Mason nods. “I will accompany you and Isaac.”

Some of the wind goes out of Dane’s sails at that. I have no doubt he was going to suggest me, him, and Blake, never mind the fact that Blake despises me on a good day.

“You…”

“Nia wants us to help you, so one of us should be in each group,” Mason says and turns to the others, who’ve now reached us as well. “Emma, Sal…”

“We’ll stick close,” Emma says. She’s standing next to Otto, who glances over at Blake. Neither of them will split Rae and Autumn. I’m sure of that.

Mason looks back at Dane, eyebrows raised. All the confidence Dane had a moment ago deflates, and he clenches his jaw. Mason has just decided what we’re all doing, and at least the three of us know it.

“Fine,” Dane says. “Let’s go.”

He stomps off and I trail behind, Mason walking closer to me this time.

I watch his profile out of the corner of my eye.

I don’t know what I’ve done to anger him or upset him maybe, but I don’t like it.

I don’t like that he won’t tell me, but then I can’t really ask, not with Dane so close.

He’ll seize on any small thing and blow it out of proportion.

It doesn’t help, either, that what Dane said earlier has wormed its way into my mind. Oh, it’s not as though he had any great insight. No. The graves are strange and make no sense, considering what we’ve been told.
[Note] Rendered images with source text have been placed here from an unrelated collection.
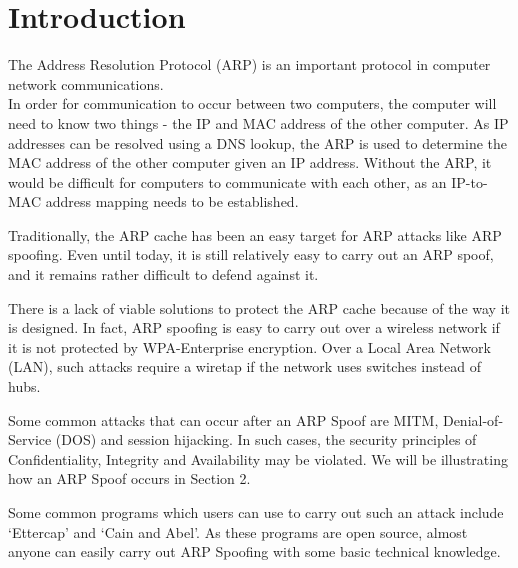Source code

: \documentclass{acm_proc_article-sp}
\begin{document}




\section{Introduction}
The Address Resolution Protocol (ARP) is an important protocol in computer network communications. \\
In order for communication to occur between two computers, the computer will need to know two things - the IP and MAC address of the other computer. As IP addresses can be resolved using a DNS lookup, the ARP is used to determine the MAC address of the other computer given an IP address. Without the ARP, it would be difficult for computers to communicate with each other, as an IP-to-MAC address mapping needs to be established. 

Traditionally, the ARP cache has been an easy target for ARP attacks like ARP spoofing. Even until today, it is still relatively easy to carry out an ARP spoof, and it remains rather difficult to defend against it. 

There is a lack of viable solutions to protect the ARP cache because of the way it is designed. In fact, ARP spoofing is easy to carry out over a wireless network if it is not protected by WPA-Enterprise encryption. Over a Local Area Network (LAN), such attacks require a wiretap if the network uses switches instead of hubs. 

Some common attacks that can occur after an ARP Spoof are MITM, Denial-of-Service (DOS) and session hijacking. 
In such cases, the security principles of Confidentiality, Integrity and Availability may be violated. 
We will be illustrating how an ARP Spoof occurs in Section 2. 

Some common programs which users can use to carry out such an attack include `Ettercap' and `Cain and Abel'. As these programs are open source, almost anyone can easily carry out ARP Spoofing with some basic technical knowledge. 
\end{document}
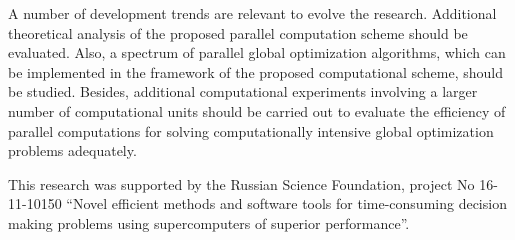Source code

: \documentclass[
11pt,%
tightenlines,%
twoside,%
onecolumn,%
nofloats,%
nobibnotes,%
nofootinbib,%
superscriptaddress,%
noshowpacs,%
centertags]%
{revtex4}
\begin{document}
A number of development trends are relevant to evolve the research. Additional theoretical analysis of the proposed parallel computation scheme should be evaluated. Also, a spectrum of parallel global optimization algorithms, which can be implemented in the framework of the proposed computational scheme, should be studied. Besides, additional computational experiments involving a larger number of computational units should be carried out to evaluate the efficiency of parallel computations for solving computationally intensive global optimization problems adequately.


\begin{acknowledgments}
This research was supported by the Russian Science Foundation, project No 16-11-10150 ``Novel efficient methods and software tools for time-consuming decision making problems using supercomputers of superior performance''.
\end{acknowledgments}
\end{document}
Why would the townspeople dig them up? Destroy everything? I might not remember the first days of the outbreak all that well, but we were not worried about the long dead. I remember that. We worried about the sick, about those who died with the virus in their systems.

The ones who came back.

A virus can’t reanimate an already dead body. How would it? There’s nothing there to bring back to life. And that applies even more at the graveyard, since many of those graves were filled decades, if not centuries, ago.